Piso do magistério vale para professores temporários, decide STF
O Supremo Tribunal Federal (STF) decidiu que o piso salarial nacional do magistério deve ser pago também aos professores temporários da rede pública, ampliando o alcance da legislação para todos os profissionais da educação básica, independentemente do tipo de contrato. A decisão foi tomada por unanimidade nesta quinta-feira (16).
A medida, com repercussão geral, também estabelece limites para a cessão de professores efetivos, numa tentativa de conter a substituição excessiva por vínculos precários. O julgamento analisou o Recurso Extraordinário com Agravo (ARE) 1487739, fixando entendimento que deverá ser aplicado a todos os casos semelhantes em tramitação na Justiça.

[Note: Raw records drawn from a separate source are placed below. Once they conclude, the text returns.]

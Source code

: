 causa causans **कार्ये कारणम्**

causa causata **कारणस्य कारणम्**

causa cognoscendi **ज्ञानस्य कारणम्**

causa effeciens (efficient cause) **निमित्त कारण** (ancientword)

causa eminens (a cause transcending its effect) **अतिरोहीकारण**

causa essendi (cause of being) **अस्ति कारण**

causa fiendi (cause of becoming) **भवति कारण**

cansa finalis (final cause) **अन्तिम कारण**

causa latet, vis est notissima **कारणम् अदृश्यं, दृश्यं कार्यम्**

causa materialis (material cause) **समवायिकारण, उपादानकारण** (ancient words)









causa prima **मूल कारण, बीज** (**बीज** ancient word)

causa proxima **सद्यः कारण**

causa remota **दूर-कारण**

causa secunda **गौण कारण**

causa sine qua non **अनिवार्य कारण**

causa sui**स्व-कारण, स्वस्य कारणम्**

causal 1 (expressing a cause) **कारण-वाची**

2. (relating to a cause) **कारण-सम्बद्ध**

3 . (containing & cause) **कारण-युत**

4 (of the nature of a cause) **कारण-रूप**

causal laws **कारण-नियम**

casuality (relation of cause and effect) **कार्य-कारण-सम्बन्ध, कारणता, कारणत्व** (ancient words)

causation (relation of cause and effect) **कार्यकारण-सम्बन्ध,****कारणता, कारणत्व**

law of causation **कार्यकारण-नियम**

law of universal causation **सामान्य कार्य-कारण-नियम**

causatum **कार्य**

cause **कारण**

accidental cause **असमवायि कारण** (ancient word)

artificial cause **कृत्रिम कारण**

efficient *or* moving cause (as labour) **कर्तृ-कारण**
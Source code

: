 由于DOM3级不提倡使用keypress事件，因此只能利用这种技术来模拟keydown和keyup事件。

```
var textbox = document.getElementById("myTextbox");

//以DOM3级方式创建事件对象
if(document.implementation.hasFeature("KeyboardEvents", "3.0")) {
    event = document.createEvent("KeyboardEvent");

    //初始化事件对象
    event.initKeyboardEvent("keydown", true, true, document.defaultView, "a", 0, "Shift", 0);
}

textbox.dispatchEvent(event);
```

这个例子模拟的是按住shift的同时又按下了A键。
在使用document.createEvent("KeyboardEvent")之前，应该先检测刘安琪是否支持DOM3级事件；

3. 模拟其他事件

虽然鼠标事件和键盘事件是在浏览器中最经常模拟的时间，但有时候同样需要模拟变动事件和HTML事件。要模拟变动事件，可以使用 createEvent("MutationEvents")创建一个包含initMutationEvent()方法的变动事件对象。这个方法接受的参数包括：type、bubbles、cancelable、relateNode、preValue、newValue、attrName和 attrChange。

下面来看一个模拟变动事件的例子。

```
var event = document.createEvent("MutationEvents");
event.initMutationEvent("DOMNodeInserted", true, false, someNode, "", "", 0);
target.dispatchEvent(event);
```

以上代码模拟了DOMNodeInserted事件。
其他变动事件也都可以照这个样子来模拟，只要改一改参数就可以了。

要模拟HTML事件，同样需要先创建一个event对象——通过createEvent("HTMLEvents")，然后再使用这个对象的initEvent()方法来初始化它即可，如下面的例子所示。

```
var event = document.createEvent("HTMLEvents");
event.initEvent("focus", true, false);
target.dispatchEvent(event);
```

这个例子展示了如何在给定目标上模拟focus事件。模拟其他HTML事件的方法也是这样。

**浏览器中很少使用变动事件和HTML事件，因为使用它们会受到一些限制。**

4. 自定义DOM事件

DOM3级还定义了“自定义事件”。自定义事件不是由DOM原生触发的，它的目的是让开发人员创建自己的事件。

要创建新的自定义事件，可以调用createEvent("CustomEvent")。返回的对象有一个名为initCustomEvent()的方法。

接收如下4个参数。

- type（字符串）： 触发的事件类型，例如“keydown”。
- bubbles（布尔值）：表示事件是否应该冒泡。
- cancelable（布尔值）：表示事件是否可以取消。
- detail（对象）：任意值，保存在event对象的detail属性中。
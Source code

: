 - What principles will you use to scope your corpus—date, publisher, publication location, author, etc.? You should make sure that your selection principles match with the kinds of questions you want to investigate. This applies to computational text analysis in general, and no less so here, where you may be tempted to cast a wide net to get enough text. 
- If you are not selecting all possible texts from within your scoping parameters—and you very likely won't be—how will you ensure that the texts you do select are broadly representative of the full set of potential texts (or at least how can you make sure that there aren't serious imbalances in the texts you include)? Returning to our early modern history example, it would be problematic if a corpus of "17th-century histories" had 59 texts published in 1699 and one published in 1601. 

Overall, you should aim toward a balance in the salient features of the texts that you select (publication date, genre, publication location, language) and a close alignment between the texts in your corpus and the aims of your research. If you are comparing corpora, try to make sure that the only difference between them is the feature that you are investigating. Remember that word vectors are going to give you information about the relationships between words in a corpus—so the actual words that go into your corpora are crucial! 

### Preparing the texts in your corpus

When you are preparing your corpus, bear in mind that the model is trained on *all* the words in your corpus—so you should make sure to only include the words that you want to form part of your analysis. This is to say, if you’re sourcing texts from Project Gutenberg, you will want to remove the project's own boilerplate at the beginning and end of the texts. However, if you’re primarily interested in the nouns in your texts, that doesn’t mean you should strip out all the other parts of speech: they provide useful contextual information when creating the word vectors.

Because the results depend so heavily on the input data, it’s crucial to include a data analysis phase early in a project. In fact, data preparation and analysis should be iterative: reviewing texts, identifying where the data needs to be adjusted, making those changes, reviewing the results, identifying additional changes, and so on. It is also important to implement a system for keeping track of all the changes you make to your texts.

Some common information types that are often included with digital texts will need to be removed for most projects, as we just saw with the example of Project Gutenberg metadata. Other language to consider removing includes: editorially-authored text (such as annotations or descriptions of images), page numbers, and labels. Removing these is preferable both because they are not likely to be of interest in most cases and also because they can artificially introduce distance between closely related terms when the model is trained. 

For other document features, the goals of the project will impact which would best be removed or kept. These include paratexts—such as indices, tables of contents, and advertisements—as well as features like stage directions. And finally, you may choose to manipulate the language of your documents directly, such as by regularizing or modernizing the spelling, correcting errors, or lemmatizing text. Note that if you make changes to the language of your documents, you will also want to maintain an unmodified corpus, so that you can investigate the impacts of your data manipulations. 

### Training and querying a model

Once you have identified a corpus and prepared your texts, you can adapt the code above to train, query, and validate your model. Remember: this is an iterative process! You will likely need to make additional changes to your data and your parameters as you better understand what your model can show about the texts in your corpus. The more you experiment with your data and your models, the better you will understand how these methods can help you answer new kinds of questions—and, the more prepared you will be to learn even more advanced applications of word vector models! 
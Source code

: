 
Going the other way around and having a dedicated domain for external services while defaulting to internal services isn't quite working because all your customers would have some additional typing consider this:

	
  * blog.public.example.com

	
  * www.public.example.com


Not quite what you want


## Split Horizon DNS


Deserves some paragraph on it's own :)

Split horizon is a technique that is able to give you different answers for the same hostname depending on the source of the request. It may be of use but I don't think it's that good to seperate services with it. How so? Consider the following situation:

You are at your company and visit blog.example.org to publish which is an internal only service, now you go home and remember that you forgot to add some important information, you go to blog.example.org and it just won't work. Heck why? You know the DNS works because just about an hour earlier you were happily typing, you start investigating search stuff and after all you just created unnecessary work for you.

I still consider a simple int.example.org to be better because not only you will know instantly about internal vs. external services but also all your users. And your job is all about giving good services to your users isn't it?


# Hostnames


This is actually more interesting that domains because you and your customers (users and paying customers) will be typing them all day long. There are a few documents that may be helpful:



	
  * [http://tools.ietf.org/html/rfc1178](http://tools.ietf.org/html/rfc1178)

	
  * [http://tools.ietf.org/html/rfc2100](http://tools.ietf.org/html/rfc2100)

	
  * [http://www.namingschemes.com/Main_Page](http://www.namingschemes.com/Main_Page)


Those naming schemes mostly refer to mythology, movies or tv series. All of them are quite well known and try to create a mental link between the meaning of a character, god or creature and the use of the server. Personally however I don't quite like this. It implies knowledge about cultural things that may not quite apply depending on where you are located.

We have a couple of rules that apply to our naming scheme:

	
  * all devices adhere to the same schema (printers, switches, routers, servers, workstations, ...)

A discussão teve início a partir de uma ação movida por uma professora temporária contra o Estado de Pernambuco. Ela alegou ter recebido salário inferior ao piso nacional e pediu o pagamento das diferenças.
Embora o pedido tenha sido negado em primeira instância, o Tribunal de Justiça de Pernambuco (TJ-PE) reconheceu o direito à equiparação salarial. Para a corte estadual, o fato de a docente ter contrato temporário não afastava a aplicação da Lei Federal 11.738/2008, já que exercia as mesmas funções que professores efetivos.